#### [Extracted records]
::::
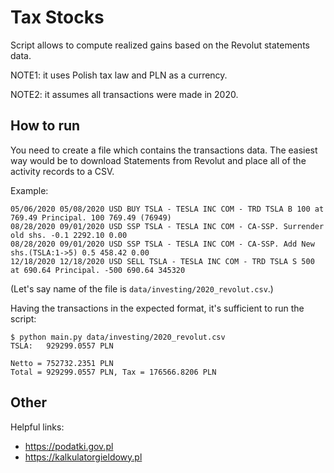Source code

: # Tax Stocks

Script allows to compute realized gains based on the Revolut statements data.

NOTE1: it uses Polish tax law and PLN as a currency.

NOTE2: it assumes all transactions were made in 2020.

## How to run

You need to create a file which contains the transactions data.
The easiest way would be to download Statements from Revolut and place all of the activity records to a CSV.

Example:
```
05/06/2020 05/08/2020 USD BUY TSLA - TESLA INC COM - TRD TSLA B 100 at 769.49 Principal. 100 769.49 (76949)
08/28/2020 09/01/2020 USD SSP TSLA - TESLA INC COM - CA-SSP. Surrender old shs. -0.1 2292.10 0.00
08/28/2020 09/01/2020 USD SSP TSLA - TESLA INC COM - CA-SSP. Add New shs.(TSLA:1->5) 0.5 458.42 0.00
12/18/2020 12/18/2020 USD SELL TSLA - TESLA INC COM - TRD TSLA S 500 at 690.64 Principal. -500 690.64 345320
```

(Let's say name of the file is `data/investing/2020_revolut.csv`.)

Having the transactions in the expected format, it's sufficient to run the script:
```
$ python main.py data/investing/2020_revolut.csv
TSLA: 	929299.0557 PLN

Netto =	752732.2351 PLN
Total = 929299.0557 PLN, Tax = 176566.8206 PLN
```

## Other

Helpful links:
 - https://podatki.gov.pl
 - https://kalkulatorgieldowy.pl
::::
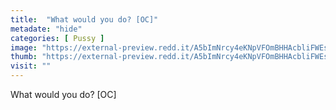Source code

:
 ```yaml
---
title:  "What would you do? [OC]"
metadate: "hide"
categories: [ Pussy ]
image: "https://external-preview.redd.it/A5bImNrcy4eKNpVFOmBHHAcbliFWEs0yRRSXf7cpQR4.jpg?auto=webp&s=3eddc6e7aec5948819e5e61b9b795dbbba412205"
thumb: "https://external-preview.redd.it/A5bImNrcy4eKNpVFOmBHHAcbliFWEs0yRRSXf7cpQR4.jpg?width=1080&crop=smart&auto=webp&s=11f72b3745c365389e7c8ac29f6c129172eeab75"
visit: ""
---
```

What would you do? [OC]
::::
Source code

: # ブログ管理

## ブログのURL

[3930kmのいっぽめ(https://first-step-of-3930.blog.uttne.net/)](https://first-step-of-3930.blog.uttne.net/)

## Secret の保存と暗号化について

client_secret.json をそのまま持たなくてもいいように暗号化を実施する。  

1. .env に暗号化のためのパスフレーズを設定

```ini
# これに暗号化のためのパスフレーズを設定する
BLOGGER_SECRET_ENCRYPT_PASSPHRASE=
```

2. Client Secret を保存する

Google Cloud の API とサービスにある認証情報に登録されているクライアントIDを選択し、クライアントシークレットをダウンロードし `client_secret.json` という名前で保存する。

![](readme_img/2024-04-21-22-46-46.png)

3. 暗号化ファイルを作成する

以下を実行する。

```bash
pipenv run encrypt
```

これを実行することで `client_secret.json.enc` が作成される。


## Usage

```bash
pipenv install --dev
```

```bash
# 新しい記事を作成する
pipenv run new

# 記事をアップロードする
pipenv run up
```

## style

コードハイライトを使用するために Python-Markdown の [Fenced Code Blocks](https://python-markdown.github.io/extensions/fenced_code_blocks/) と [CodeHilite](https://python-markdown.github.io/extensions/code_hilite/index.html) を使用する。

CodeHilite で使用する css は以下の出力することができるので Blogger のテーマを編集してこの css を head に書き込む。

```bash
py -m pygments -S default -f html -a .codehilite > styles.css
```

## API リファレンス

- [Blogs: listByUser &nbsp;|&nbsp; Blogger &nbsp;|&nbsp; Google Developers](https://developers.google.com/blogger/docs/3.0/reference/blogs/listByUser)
::::
What lines above mention "data"? Copy each one.

Script allows to compute realized gains based on the Revolut statements data.
You need to create a file which contains the transactions data.
(Let's say name of the file is `data/investing/2020_revolut.csv`.)
$ python main.py data/investing/2020_revolut.csv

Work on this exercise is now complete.